Speaking of other screens, while I never give my daughter a phone, I’m more lax when it comes to television. Sometimes, while playing, she catches a minute or two before I can distract her again. I feel bad about this. But Kennedy-Moore does not see many problems with this.
“Is watching television high-quality interaction for a young child? No,’ she said. “But does every moment have to be high-quality stimulation? If the child gets enough stimulation for the remaining 24 hours, minus seven minutes, I can’t imagine it makes any difference.”
She also says she needs to think about what screen time is replace. I don’t want to replace connecting during meals with… Bluish. The same goes for changing diapers. My baby needs to figure out how to survive two minutes of boredom without a screen, even if the swaying is rough in the short term. But maybe TV during a plane trip is fine.
The fact remains that my own phone use makes devices seem more attractive to my daughter – as if the digital slot machine in my pocket needs any help with that. The greatest minds of my generation got filthy rich making these phones addictive, and here I am to help them sell their technology to a 1-year-old.

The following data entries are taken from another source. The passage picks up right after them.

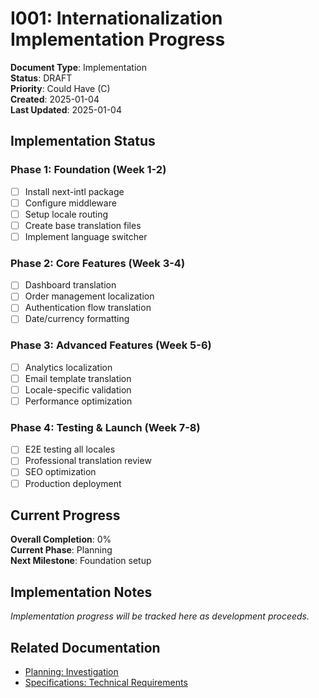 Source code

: # I001: Internationalization Implementation Progress

**Document Type**: Implementation  
**Status**: DRAFT  
**Priority**: Could Have (C)  
**Created**: 2025-01-04  
**Last Updated**: 2025-01-04  

## Implementation Status

### Phase 1: Foundation (Week 1-2)
- [ ] Install next-intl package
- [ ] Configure middleware
- [ ] Setup locale routing
- [ ] Create base translation files
- [ ] Implement language switcher

### Phase 2: Core Features (Week 3-4)
- [ ] Dashboard translation
- [ ] Order management localization
- [ ] Authentication flow translation
- [ ] Date/currency formatting

### Phase 3: Advanced Features (Week 5-6)
- [ ] Analytics localization
- [ ] Email template translation
- [ ] Locale-specific validation
- [ ] Performance optimization

### Phase 4: Testing & Launch (Week 7-8)
- [ ] E2E testing all locales
- [ ] Professional translation review
- [ ] SEO optimization
- [ ] Production deployment

## Current Progress

**Overall Completion**: 0%  
**Current Phase**: Planning  
**Next Milestone**: Foundation setup

## Implementation Notes

*Implementation progress will be tracked here as development proceeds.*

## Related Documentation
- [Planning: Investigation](../00-planning/P001-internationalization-investigation.md)
- [Specifications: Technical Requirements](../01-specifications/S001-DRAFT-technical-requirements.md)
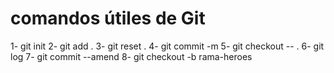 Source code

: # comandos útiles de Git


 1- git init
 2- git add .
 3- git reset .
 4- git commit -m
 5- git checkout -- .
 6- git log
 7- git commit --amend
 8- git checkout -b rama-heroes
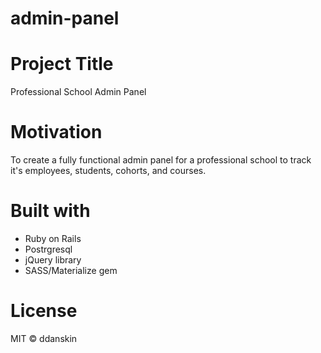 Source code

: # admin-panel

# Project Title
Professional School Admin Panel

# Motivation
To create a fully functional admin panel for a professional school to track it's employees, students, cohorts, and courses.

# Built with
* Ruby on Rails
* Postrgresql
* jQuery library
* SASS/Materialize gem

# License
MIT &copy; ddanskin
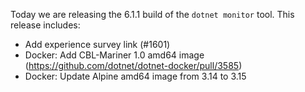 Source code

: Today we are releasing the 6.1.1 build of the `dotnet monitor` tool. This release includes:

- Add experience survey link (#1601)
- Docker: Add CBL-Mariner 1.0 amd64 image (https://github.com/dotnet/dotnet-docker/pull/3585)
- Docker: Update Alpine amd64 image from 3.14 to 3.15

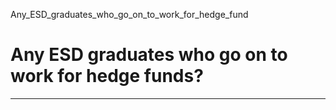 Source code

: Any_ESD_graduates_who_go_on_to_work_for_hedge_fund



Any ESD graduates who go on to work for hedge funds?
====================================================

---


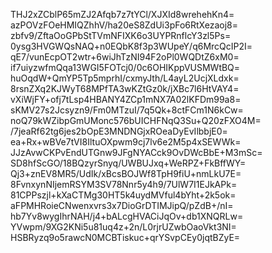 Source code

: THJ2xZCblP65mZJ2Afqb7z7tYCl/XJXId8wrehehKn4=
azPOVzFOeHMIQZhhV/ha20eS8ZdUi3pFo6RtXezaoj8=
zbfv9/ZftaOoGPbStTVmNFIXK6o3UYPRnflcY3zl5Ps=
0ysg3HVGWQsNAQ+n0EQbK8f3p3WUpeY/q6MrcQcIP2I=
qE7/vunEcpOT2wtr+6wiJhTzNI94F2oPl0WQDtZ6xM0=
if7uiyzwfmQqa13WGI5FOTcj0/0c6OHIKppVUSMWtBQ=
huOqdW+QmYP5Tp5mprhI/cxmyJth/L4ayL2UcjXLdxk=
8rsnZXq2KJWyT68MPfTA3wKZtGz0k/jXBc7l6HtVAY4=
vXiWjFY+ofj7tLsp4HBANY4ZCp1mNX7A02lKFDm99a8=
sKMV27s2Jcsyzn9/Fm0MTzuI/7q5Qk+8ctFCm1N6kCw=
noQ79kWZibpGmUMonc576bUICHFNqQ3Su+Q20zFXO4M=
/7jeaRf62tg6jes2bOpE3MNDNGjxROeaDyEvIlbbjE0=
ea+Rx+wBVe7tVI8IltuOXpwm9cj7lv6e2M5p4xSEWWk=
JJzAvwCKPvEndUTGnw9JFgNYACck9OvDWcBbE+M3mSc=
SD8hfScGO/18BQzyrSnyq/UWBUJxq+WeRPZ+FkBffWY=
Qj3+znEV8MR5/UdIk/xBcsBOJWf8TpH9fiU+nmLkU7E=
8FvnxynNIjemRSYM3SV78Nnr5y4h9/7UlW7I1EJkAPk=
81CPPszjl+kXaCTMg30HT5k4uydMVful4bYht+2k5ok=
aFPMHRoieCNwenxvrs3x7DioGrDTIMJipQ/pZdB+/nI=
hb7Yv8wygIhrNAH/j4+bALcgHVACiJqOv+db1XNQRLw=
YVwpm/9XG2KNi5u81uq4z+2n/L0rjrUZwbOaoVkt3NI=
HSBRyzq9o5rawcN0MCBTiskuc+qrYSvpCEy0jqtBZyE=
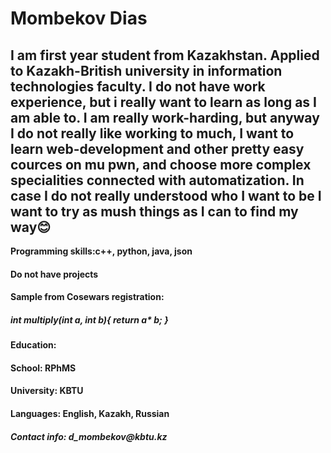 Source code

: # Mombekov Dias
## I am first year student from Kazakhstan. Applied to Kazakh-British university in information technologies faculty. I do not have work experience, but i really want to learn as long as I am able to. I am really work-harding, but anyway I do not really like working to much, I want to learn web-development and other pretty easy cources on mu pwn, and choose more complex specialities connected with automatization. In case I do not really understood who I want to be I want to try as mush things as I can to find my way😊
__Programming skills:c++, python, java, json__
#### __Do not have projects__
#### Sample from Cosewars registration:
#####          int multiply(int a, int b){ return a* b; }
#### Education: 
####               **School: RPhMS**
####               **University: KBTU**
#### Languages: English, Kazakh, Russian
#####                                                                                              Contact info: _d_mombekov@kbtu.kz_
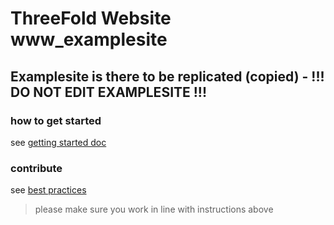 
# ThreeFold Website www_examplesite 

## Examplesite is there to be replicated (copied) - !!! DO NOT EDIT EXAMPLESITE !!!

### how to get started

see [getting started doc](https://github.com/threefoldfoundation/www_examplesite/blob/development/manual/install.md)

### contribute

see [best practices](https://github.com/threefoldfoundation/www_examplesite/blob/development/manual/contribute.md)

> please make sure you work in line with instructions above

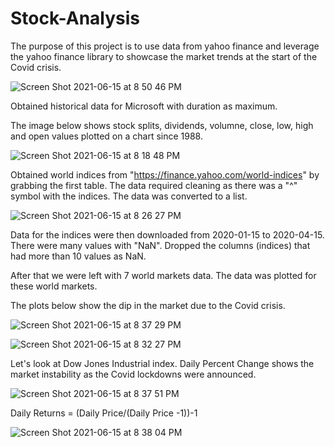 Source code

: 
# Stock-Analysis

The purpose of this project is to use data from yahoo finance and leverage the yahoo finance library to showcase the market trends at the start of the Covid crisis.

![Screen Shot 2021-06-15 at 8 50 46 PM](https://user-images.githubusercontent.com/29782408/122145707-5dea3100-ce1b-11eb-84d3-7c9bb8e58b7d.png)


Obtained historical data for Microsoft with duration as maximum.

The image below shows stock splits, dividends, volumne, close, low, high and open values plotted on a chart since 1988.

![Screen Shot 2021-06-15 at 8 18 48 PM](https://user-images.githubusercontent.com/29782408/122143482-2bd6d000-ce17-11eb-86aa-4e6960a7a4fb.png)

Obtained world indices from "https://finance.yahoo.com/world-indices" by grabbing the first table.
The data required cleaning as there was a "^" symbol with the indices. The data was converted to a list.

![Screen Shot 2021-06-15 at 8 26 27 PM](https://user-images.githubusercontent.com/29782408/122143880-f7afdf00-ce17-11eb-820d-635a649b6d92.png)

Data for the indices were then downloaded from 2020-01-15 to 2020-04-15.
There were many values with "NaN". Dropped the columns (indices) that had more than 10 values as NaN.

After that we were left with 7 world markets data. The data was plotted for these world markets.

The plots below show the dip in the market due to the Covid crisis. 


![Screen Shot 2021-06-15 at 8 37 29 PM](https://user-images.githubusercontent.com/29782408/122144650-82450e00-ce19-11eb-96da-7885c1238547.png)

![Screen Shot 2021-06-15 at 8 32 27 PM](https://user-images.githubusercontent.com/29782408/122144289-cdaaec80-ce18-11eb-9b88-86bf6188fd90.png)


Let's look at Dow Jones Industrial index.
Daily Percent Change shows the market instability as the Covid lockdowns were announced.


![Screen Shot 2021-06-15 at 8 37 51 PM](https://user-images.githubusercontent.com/29782408/122144681-8ffa9380-ce19-11eb-94d9-bb1f9d6a6f53.png)

Daily Returns = (Daily Price/(Daily Price -1))-1


![Screen Shot 2021-06-15 at 8 38 04 PM](https://user-images.githubusercontent.com/29782408/122144704-97ba3800-ce19-11eb-94b5-44b4f4accf33.png)


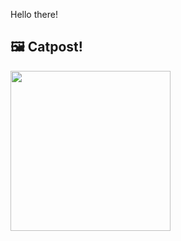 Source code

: Hello there!



## 🖼️ Catpost!

<sub>
    <img src="https://cdn2.thecatapi.com/images/c3a.jpg" height="256">
</sub>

Luckily, Kennedy-Moore has tips for cutting back, in addition to the phone precautions I’ve learned to avoid with ease.
The first is to reward yourself, she said. Instead of stealing glances from social media and TV all day long, when I should be focusing on my baby instead, I tell myself that later, after she’s asleep, I can bathe in the glow of screens without guilt. “It’s always easier to replace a behavior than to stop it,” she said. “What are you going to do when you would normally scroll? What would be meaningful and satisfying to you?”
The answer is connecting with my daughter. Now I realize that it is not feasible to do this 100 percent of the time; my daughter doesn’t even want that. But if she wants my attention, I can make sure I stay phone-free. And when she plays independently, I can check my lyrics. The doctor said So.